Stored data
* * * *
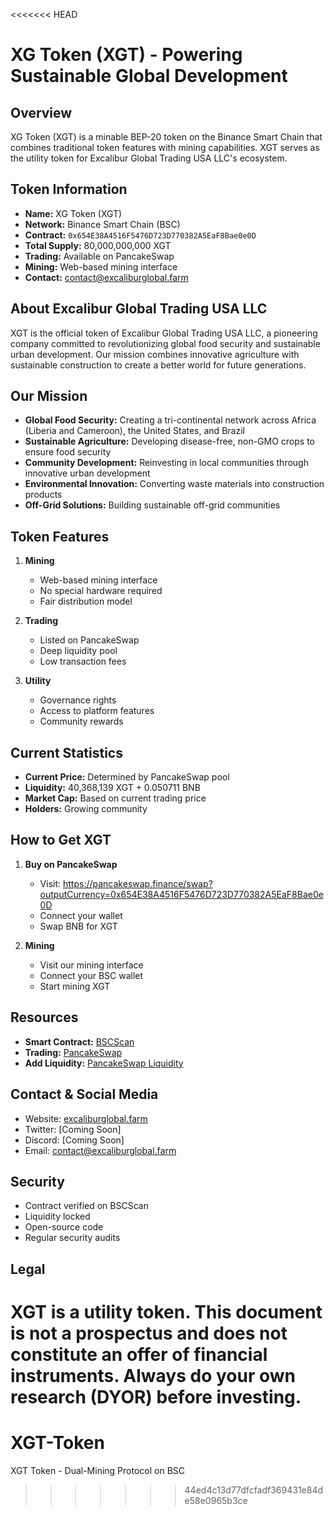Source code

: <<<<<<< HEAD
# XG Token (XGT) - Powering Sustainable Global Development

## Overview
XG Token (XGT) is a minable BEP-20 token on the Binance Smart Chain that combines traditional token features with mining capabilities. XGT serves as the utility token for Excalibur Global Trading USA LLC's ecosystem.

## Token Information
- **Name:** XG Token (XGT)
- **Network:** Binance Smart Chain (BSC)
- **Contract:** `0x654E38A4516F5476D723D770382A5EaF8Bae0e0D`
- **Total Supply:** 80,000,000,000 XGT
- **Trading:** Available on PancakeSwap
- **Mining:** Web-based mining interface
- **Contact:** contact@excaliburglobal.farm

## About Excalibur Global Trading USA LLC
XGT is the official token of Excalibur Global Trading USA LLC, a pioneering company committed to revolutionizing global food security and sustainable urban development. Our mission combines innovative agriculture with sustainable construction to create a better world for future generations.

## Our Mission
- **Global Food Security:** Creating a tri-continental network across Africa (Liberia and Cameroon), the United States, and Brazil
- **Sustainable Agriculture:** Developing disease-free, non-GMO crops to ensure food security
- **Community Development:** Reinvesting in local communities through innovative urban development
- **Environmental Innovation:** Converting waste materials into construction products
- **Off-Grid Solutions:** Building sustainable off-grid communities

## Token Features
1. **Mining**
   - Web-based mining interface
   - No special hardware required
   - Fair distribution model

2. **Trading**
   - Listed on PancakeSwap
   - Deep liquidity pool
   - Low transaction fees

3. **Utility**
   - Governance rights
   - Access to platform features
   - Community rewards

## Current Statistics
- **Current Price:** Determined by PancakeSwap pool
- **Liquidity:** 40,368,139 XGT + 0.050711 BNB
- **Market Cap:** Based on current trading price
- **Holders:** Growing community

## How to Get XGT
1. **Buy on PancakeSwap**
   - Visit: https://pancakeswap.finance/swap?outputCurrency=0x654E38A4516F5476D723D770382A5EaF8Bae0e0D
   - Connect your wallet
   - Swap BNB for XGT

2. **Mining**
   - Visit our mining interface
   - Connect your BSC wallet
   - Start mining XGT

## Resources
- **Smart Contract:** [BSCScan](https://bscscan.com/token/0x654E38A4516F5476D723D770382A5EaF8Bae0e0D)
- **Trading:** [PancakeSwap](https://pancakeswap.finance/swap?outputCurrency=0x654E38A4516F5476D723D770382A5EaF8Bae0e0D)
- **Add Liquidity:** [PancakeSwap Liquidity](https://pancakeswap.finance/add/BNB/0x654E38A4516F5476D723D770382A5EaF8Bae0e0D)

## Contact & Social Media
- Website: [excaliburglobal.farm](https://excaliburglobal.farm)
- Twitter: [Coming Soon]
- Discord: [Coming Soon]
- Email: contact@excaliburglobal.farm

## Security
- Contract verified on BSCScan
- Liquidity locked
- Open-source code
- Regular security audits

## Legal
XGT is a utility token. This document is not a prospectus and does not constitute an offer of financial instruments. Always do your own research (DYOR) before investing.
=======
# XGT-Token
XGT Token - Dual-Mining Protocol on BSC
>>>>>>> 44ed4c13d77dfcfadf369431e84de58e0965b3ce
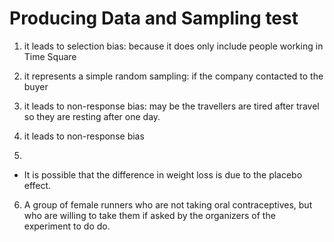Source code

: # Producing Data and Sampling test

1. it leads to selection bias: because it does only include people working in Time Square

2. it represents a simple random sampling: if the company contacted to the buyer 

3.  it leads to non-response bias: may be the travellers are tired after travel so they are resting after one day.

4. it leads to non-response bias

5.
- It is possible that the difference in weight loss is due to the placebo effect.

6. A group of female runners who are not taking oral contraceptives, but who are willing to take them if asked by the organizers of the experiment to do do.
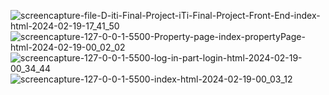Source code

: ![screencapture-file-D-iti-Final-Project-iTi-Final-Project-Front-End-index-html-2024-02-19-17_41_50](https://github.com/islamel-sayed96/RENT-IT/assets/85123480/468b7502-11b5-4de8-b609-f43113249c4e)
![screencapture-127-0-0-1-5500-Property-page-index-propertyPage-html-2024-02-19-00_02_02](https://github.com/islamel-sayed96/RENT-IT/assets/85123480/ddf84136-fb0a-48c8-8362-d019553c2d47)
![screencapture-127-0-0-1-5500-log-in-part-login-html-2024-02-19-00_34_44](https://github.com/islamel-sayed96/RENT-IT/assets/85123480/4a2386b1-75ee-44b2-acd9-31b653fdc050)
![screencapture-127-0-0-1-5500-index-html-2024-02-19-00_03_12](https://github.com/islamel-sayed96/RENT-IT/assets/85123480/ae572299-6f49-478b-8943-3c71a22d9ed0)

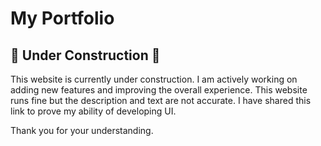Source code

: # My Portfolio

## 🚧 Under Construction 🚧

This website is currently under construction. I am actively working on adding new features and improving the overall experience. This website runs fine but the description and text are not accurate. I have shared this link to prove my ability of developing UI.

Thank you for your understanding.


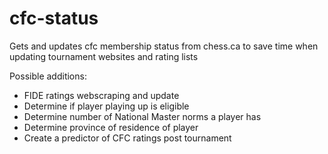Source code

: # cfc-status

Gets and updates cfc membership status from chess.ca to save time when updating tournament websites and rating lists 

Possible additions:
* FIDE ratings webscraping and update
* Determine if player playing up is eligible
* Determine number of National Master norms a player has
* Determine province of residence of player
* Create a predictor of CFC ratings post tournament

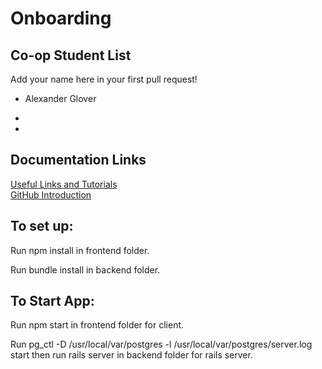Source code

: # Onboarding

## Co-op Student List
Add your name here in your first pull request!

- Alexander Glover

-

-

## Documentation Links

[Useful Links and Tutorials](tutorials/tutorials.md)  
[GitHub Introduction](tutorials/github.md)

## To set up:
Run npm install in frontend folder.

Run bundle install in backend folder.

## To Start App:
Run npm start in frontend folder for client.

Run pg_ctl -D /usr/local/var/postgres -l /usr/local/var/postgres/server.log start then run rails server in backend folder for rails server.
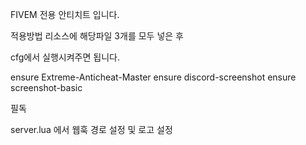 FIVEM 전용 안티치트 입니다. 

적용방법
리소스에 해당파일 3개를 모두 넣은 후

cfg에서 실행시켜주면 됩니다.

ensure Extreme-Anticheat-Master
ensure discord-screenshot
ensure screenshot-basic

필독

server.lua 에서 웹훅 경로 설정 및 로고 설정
* * * *
● **Exercise details**:
Write out exactly the lines that fall from the line with "- **Sustainable Agriculture:**" to the line with "- **Smart Contract:**" in the records above, keeping both ends.

● **Response area**:
- **Sustainable Agriculture:** Developing disease-free, non-GMO crops to ensure food security
- **Community Development:** Reinvesting in local communities through innovative urban development
- **Environmental Innovation:** Converting waste materials into construction products
- **Off-Grid Solutions:** Building sustainable off-grid communities

## Token Features
1. **Mining**
   - Web-based mining interface
   - No special hardware required
   - Fair distribution model

2. **Trading**
   - Listed on PancakeSwap
   - Deep liquidity pool
   - Low transaction fees

3. **Utility**
   - Governance rights
   - Access to platform features
   - Community rewards

## Current Statistics
- **Current Price:** Determined by PancakeSwap pool
- **Liquidity:** 40,368,139 XGT + 0.050711 BNB
- **Market Cap:** Based on current trading price
- **Holders:** Growing community

## How to Get XGT
1. **Buy on PancakeSwap**
   - Visit: https://pancakeswap.finance/swap?outputCurrency=0x654E38A4516F5476D723D770382A5EaF8Bae0e0D
   - Connect your wallet
   - Swap BNB for XGT

2. **Mining**
   - Visit our mining interface
   - Connect your BSC wallet
   - Start mining XGT

## Resources
- **Smart Contract:** [BSCScan](https://bscscan.com/token/0x654E38A4516F5476D723D770382A5EaF8Bae0e0D)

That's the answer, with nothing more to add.